Signs and symptoms[edit]
Common signs and symptoms of pulmonary fibrosis include:
- Shortness of breath, especially during physical activity
- Persistent dry cough
- Fatigue
- Unexplained weight loss
- Aching joints and muscles
- Clubbing of the fingers and toes (in advanced cases)
Causes[edit]
Pulmonary fibrosis can be caused by several factors, including:
- Inflammatory lung conditions, such as pneumonia or tuberculosis
- Exposure to environmental factors, like asbestos, silica dust, or certain chemicals
- Certain medications, including chemotherapy drugs, heart medications, and some antibiotics
- Radiation therapy to the chest
- Genetic factors, which can contribute to the development of familial pulmonary fibrosis
- In some cases, the cause of pulmonary fibrosis is unknown, and the condition is referred to as idiopathic pulmonary fibrosis.
Risk factors[edit]
Risk factors for developing pulmonary fibrosis include:
- Age: The condition is more common in middle-aged and older adults
- Smoking: Current or former smokers are at higher risk
- Certain occupations: Jobs that involve exposure to dust, chemicals, or other lung irritants can increase the risk
- Family history: A family history of pulmonary fibrosis may indicate a genetic predisposition
- Previous lung infections: Having a history of lung infections may increase the risk of developing pulmonary fibrosis
Diagnosis[edit]
Diagnosing pulmonary fibrosis typically involves a combination of the following:
- Physical examination, including listening to the lungs with a stethoscope
- Imaging tests, such as chest X-ray or CT scan, to detect abnormalities in lung tissue
- Lung function tests, to assess lung capacity and oxygen levels
- Blood tests, to rule out other conditions or identify markers associated with pulmonary fibrosis
- Lung biopsy, to obtain a tissue sample for analysis (in some cases)
Treatment[edit]
There is no cure for pulmonary fibrosis, and treatment focuses on managing symptoms, slowing disease progression, and improving quality of life.

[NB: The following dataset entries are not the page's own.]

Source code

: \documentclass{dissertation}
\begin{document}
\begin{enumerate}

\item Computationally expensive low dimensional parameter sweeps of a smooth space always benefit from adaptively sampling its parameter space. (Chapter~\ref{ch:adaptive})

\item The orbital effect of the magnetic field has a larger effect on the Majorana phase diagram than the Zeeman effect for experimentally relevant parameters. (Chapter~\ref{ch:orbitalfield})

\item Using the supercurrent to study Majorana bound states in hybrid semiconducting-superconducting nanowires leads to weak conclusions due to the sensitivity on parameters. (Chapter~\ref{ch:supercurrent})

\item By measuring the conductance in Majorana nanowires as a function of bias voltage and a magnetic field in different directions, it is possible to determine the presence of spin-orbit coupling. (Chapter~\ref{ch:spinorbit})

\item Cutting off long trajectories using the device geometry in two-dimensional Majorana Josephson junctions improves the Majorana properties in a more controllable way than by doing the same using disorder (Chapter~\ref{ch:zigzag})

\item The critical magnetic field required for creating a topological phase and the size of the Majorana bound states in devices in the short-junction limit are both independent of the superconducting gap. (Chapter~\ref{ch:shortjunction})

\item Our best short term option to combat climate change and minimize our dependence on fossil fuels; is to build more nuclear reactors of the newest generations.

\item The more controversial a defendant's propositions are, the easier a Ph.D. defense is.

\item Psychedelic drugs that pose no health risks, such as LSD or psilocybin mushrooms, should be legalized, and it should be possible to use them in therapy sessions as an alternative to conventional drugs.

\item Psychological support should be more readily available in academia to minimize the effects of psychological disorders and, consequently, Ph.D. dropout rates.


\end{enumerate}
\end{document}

Treatment options may include: Antifibrotic drugs, such as pirfenidone and nintedanib, which may help slow the progression of the disease
- Corticosteroids, which can help reduce inflammation in the lungs
- Immunosuppressant drugs, such as azathioprine or mycophenolate, to help reduce inflammation and slow the progression of fibrosis
- Pulmonary rehabilitation, including exercise, breathing techniques, and nutritional counseling, to help manage symptoms and improve daily functioning
- Oxygen therapy, to increase oxygen levels in the blood and alleviate shortness of breath
- Lung transplant, which may be considered for patients with severe pulmonary fibrosis who do not respond to other treatments
Prognosis[edit]
The prognosis for individuals with pulmonary fibrosis varies depending on the severity of the condition, the rate of progression, and the individual's overall health. Some people may experience a gradual decline in lung function over many years, while others may experience rapid progression and severe respiratory complications. Early diagnosis and appropriate treatment can help improve the quality of life and potentially slow the progression of the disease.